- Opening Delimiter -

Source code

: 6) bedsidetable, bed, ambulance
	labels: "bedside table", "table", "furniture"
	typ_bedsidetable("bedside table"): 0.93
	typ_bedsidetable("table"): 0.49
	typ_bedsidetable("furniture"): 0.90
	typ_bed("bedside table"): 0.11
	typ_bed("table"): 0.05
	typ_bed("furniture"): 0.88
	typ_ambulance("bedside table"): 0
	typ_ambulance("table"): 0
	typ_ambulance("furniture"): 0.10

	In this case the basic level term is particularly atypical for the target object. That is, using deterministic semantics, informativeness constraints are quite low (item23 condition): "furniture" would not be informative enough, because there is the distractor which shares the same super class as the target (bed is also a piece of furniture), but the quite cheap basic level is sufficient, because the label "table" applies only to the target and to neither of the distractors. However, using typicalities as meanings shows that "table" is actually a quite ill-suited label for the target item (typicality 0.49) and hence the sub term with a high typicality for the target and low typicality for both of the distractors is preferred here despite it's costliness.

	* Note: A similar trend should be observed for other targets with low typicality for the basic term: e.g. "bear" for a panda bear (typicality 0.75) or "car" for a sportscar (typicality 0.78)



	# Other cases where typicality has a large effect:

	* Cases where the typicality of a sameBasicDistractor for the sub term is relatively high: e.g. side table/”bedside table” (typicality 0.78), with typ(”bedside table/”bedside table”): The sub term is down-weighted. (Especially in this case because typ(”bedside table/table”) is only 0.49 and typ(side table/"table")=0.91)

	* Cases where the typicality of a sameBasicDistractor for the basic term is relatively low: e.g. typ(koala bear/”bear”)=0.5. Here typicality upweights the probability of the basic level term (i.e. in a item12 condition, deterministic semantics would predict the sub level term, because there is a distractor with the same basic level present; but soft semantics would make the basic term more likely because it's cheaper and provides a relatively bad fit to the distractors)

- Closing Delimiter -

### Task brief
Output the listing above in its entirety, exactly as given.

### Solved problem
Source code

: 6) bedsidetable, bed, ambulance
	labels: "bedside table", "table", "furniture"
	typ_bedsidetable("bedside table"): 0.93
	typ_bedsidetable("table"): 0.49
	typ_bedsidetable("furniture"): 0.90
	typ_bed("bedside table"): 0.11
	typ_bed("table"): 0.05
	typ_bed("furniture"): 0.88
	typ_ambulance("bedside table"): 0
	typ_ambulance("table"): 0
	typ_ambulance("furniture"): 0.10

	In this case the basic level term is particularly atypical for the target object. That is, using deterministic semantics, informativeness constraints are quite low (item23 condition): "furniture" would not be informative enough, because there is the distractor which shares the same super class as the target (bed is also a piece of furniture), but the quite cheap basic level is sufficient, because the label "table" applies only to the target and to neither of the distractors. However, using typicalities as meanings shows that "table" is actually a quite ill-suited label for the target item (typicality 0.49) and hence the sub term with a high typicality for the target and low typicality for both of the distractors is preferred here despite it's costliness.

	* Note: A similar trend should be observed for other targets with low typicality for the basic term: e.g. "bear" for a panda bear (typicality 0.75) or "car" for a sportscar (typicality 0.78)



	# Other cases where typicality has a large effect:

	* Cases where the typicality of a sameBasicDistractor for the sub term is relatively high: e.g. side table/”bedside table” (typicality 0.78), with typ(”bedside table/”bedside table”): The sub term is down-weighted. (Especially in this case because typ(”bedside table/table”) is only 0.49 and typ(side table/"table")=0.91)

	* Cases where the typicality of a sameBasicDistractor for the basic term is relatively low: e.g. typ(koala bear/”bear”)=0.5. Here typicality upweights the probability of the basic level term (i.e. in a item12 condition, deterministic semantics would predict the sub level term, because there is a distractor with the same basic level present; but soft semantics would make the basic term more likely because it's cheaper and provides a relatively bad fit to the distractors)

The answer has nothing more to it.